Copy each line from the records below in which the word "模型半精度优化" is found.
···
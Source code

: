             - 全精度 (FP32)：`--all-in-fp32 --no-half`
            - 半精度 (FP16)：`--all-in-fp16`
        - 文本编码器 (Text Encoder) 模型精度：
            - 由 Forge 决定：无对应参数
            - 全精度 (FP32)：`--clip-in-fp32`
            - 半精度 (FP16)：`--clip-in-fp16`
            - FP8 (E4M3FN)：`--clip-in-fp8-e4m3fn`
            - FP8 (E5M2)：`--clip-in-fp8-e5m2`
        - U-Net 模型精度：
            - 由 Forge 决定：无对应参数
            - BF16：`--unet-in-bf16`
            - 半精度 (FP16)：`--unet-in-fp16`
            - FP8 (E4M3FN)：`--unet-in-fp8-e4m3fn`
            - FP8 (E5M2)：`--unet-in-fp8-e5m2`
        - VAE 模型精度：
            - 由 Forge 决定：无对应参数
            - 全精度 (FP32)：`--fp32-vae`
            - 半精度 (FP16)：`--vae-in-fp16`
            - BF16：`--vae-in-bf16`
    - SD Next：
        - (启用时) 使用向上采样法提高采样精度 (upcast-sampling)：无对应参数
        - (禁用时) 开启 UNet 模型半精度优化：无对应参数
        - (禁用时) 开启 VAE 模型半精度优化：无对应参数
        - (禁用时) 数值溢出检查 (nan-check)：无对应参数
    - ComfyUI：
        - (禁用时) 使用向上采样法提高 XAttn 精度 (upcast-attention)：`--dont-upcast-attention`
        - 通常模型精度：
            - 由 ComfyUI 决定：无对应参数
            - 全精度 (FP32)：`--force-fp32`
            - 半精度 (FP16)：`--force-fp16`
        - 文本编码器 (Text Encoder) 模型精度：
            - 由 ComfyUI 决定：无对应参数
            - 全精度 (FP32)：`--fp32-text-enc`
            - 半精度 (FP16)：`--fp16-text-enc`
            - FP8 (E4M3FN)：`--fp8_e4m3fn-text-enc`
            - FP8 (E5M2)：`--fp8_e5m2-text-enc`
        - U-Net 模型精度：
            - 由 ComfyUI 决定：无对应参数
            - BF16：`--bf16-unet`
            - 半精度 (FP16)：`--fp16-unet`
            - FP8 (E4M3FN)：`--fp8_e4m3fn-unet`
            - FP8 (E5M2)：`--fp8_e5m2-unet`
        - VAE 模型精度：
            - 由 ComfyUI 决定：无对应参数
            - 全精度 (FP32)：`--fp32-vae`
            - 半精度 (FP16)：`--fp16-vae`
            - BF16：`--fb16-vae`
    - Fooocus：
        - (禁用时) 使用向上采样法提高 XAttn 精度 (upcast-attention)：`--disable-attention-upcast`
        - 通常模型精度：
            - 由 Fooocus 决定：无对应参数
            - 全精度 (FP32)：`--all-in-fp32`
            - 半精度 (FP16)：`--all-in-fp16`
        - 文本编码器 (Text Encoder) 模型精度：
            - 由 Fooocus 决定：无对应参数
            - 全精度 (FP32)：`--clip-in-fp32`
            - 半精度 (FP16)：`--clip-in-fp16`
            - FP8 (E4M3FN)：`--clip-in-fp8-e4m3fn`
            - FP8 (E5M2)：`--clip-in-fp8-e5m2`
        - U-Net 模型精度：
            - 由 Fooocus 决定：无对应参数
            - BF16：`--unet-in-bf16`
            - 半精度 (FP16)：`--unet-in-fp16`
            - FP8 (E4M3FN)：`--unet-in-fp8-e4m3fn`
···
> _RESPONSE AREA_
        - (禁用时) 开启 UNet 模型半精度优化：无对应参数
        - (禁用时) 开启 VAE 模型半精度优化：无对应参数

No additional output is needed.